Yargıtay Kararı 7. Hukuk Dairesi 2021/8099 E. 2023/624 K. 06.02.2023 T.

YARGITAY KARARI
DAİRE : 7. Hukuk Dairesi
ESAS NO : 2021/8099
KARAR NO : 2023/624
KARAR TARİHİ : 06.02.2023

Taraflar arasındaki muris muvazaasına dayalı tapu iptali ve tescil, olmadığı takdirde tenkis davasından dolayı yapılan yargılama sonunda İlk Derece Mahkemesince davanın kabulüne karar verilmiştir.

Kararın davalılar tarafından istinaf edilmesi üzerine, Bölge Adliye Mahkemesince başvurunun kabulü ile İlk Derece Mahkemesi hükmü kaldırılarak yeniden esas hakkında hüküm kurulmak suretiyle davanın kabulüne karar verilmiştir.

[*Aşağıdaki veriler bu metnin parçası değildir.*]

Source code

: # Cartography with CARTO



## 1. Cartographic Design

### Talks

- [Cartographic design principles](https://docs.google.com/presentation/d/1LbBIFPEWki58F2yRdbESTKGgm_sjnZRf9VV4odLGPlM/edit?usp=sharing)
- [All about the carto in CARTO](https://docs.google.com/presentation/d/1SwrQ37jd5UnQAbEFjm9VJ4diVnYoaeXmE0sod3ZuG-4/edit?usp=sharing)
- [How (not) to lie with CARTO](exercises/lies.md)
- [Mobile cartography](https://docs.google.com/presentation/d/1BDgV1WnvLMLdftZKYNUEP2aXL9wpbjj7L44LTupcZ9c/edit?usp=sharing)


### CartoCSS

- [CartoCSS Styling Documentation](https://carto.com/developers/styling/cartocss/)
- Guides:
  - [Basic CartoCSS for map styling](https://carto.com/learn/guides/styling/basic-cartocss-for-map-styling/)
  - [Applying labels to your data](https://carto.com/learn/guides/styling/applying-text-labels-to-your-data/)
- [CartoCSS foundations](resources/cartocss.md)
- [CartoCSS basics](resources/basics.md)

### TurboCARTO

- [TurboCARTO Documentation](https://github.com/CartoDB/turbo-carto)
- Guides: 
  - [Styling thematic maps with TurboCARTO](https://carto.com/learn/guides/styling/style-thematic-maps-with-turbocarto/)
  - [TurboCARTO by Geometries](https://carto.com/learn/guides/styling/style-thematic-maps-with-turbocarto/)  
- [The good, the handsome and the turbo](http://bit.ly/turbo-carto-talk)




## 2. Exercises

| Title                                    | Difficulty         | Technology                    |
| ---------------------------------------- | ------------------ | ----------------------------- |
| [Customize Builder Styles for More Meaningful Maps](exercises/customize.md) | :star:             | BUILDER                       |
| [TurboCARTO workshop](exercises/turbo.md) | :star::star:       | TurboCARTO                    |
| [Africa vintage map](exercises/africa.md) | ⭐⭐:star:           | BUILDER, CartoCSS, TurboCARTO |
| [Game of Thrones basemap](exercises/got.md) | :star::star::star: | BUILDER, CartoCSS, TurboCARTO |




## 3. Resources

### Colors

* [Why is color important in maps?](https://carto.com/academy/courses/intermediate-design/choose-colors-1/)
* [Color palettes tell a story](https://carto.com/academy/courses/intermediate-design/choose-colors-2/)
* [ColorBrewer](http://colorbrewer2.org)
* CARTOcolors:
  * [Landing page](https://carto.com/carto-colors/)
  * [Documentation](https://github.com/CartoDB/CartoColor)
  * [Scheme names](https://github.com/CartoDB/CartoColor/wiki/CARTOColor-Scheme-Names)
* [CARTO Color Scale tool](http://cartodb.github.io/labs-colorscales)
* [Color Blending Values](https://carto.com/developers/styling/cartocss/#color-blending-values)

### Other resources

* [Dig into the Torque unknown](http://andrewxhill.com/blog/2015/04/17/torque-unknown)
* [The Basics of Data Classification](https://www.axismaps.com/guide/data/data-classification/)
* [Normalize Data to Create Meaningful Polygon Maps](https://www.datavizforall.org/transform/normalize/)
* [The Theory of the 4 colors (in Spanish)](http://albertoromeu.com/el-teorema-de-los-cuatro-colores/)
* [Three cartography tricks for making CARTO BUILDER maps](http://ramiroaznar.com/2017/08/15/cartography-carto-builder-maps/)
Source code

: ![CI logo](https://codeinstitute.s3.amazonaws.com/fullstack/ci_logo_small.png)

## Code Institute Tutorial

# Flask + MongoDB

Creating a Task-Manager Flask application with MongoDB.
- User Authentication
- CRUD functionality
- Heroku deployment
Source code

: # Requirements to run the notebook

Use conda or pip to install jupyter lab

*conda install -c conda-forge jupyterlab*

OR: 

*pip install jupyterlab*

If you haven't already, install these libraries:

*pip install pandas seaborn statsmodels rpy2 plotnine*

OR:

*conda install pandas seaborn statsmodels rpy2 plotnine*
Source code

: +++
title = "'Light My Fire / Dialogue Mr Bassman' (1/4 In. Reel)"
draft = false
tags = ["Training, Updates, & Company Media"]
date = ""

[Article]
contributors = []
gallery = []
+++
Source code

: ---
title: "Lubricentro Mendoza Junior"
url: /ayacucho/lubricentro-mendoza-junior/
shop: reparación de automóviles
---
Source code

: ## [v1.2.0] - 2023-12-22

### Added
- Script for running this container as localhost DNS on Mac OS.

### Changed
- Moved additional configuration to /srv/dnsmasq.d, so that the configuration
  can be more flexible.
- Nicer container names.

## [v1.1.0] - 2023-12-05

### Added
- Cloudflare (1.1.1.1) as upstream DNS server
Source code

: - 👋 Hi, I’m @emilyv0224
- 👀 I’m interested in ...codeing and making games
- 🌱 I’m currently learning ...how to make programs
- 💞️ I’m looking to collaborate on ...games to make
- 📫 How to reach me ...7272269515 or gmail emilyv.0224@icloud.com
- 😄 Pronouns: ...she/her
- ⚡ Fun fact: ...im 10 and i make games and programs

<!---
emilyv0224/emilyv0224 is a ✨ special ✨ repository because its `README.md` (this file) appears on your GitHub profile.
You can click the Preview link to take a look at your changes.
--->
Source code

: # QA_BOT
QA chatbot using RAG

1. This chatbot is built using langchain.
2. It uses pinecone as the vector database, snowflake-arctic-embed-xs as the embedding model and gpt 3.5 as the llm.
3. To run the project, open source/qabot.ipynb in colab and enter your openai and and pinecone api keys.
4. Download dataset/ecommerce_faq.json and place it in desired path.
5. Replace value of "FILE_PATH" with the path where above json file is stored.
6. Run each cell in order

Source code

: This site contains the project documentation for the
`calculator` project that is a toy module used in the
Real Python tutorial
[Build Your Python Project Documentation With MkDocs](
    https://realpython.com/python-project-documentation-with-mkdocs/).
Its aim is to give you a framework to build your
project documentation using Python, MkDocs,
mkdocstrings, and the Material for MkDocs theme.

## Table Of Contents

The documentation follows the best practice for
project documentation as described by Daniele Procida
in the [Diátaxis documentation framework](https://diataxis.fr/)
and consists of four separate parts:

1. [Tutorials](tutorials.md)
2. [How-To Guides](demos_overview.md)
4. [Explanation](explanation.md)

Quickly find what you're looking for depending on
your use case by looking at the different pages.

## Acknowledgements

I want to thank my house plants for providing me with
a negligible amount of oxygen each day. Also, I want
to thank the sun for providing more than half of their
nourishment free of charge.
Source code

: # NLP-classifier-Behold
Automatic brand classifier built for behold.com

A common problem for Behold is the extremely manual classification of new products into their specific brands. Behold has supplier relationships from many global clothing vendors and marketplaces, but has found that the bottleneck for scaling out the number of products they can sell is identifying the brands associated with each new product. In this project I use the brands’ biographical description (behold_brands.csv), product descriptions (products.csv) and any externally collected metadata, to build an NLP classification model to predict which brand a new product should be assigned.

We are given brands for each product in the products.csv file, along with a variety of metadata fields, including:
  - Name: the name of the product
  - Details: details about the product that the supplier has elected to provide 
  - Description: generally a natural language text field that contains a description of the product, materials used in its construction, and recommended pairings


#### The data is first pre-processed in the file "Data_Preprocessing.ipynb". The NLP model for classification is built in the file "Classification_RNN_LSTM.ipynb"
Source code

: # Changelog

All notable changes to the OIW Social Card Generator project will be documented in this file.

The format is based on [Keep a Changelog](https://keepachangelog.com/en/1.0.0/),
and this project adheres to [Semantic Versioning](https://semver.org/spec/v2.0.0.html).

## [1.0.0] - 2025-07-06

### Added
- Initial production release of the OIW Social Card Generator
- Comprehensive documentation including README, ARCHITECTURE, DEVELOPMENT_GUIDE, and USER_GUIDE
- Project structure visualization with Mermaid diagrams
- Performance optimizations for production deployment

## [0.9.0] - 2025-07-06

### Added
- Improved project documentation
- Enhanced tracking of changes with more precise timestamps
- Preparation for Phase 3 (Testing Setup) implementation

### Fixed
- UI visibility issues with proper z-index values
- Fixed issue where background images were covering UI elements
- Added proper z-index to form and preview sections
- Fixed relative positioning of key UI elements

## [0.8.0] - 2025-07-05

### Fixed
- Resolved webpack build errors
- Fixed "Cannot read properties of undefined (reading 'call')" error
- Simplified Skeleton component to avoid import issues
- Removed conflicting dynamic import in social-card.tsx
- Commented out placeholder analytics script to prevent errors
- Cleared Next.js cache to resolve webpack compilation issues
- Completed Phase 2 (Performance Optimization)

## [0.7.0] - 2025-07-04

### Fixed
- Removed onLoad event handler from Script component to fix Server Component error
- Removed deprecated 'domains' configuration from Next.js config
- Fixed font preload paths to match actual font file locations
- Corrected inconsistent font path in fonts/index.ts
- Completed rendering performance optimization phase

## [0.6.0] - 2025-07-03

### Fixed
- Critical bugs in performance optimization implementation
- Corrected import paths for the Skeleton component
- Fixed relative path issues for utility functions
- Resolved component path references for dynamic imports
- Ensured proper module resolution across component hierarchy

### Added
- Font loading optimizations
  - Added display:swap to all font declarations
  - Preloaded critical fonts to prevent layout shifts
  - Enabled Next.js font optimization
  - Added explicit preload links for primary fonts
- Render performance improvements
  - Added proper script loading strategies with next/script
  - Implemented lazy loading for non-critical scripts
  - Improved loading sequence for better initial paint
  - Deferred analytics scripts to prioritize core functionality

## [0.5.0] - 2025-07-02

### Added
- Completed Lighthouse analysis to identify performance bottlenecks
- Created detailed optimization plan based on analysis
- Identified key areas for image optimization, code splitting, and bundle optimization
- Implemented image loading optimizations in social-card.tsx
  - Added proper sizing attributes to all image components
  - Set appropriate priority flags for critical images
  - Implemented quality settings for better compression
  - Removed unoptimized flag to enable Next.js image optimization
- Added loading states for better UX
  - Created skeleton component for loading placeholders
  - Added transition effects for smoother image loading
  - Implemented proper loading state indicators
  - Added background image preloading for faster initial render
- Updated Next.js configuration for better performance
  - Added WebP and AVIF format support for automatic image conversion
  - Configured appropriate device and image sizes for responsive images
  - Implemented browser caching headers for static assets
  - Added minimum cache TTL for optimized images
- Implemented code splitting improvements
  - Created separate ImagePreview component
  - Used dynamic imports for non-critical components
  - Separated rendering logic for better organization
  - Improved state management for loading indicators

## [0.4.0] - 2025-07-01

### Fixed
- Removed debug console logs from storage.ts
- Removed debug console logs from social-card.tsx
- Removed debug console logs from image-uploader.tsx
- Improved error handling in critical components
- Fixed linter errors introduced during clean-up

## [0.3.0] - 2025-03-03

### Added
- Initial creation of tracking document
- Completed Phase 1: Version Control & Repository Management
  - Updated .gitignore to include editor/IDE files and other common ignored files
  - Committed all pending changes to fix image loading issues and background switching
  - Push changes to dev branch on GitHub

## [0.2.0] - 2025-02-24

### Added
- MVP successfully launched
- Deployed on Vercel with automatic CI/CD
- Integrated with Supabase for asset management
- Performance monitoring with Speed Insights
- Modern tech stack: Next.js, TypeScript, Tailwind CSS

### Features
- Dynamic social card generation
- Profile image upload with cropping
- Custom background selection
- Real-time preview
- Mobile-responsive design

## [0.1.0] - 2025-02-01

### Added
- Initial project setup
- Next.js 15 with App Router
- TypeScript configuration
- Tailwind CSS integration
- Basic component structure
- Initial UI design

Bölge Adliye Mahkemesi kararı davalılar vekili tarafından temyiz edilmekle; kesinlik, süre, temyiz şartı ve diğer usul eksiklikleri yönünden yapılan ön inceleme sonucunda, temyiz dilekçesinin kabulüne karar verildikten ve Tetkik Hâkimi tarafından hazırlanan rapor dinlendikten sonra dosyadaki belgeler incelenip gereği düşünüldü:

I. DAVA
Davacı vekili dava dilekçesinde; davacı ve davalıların ortak mirasbırakanı Beşir Ayvaz’ın 16.03.2014 tarihinde vefat ettiğini, mirasbırakanın sağlığında 2515 ada 567 parseli satış göstermek suretiyle devrettiğini, davaya konu devrin muvazaalı yapıldığını, arada herhangi bir para alışverişinin bulunmadığını, taşınmazların devirden sonra ifrazen 2515 ada 11 ve 12 parsellere ayrıldığını beyan ederek davaya konu işlemin muris muvazaası nedeni ile tapu kaydının iptal edilerek davacı adına miras payı oranında tescilini, kabul edilmediği takdirde tenkisini talep etmiştir.

II. CEVAP
Davalılar vekili cevap dilekçesinde; davanın zamanaşımına uğradığını, mirasbırakanın asıl amacının satış olduğu arada muvazaa bulunmadığını, davalıların gelir sahibi olup taşınmazı satın alacak ekonomik güçlerinin bulunduğunu bu nedenle davanın reddine karar verilmesini istemiştir.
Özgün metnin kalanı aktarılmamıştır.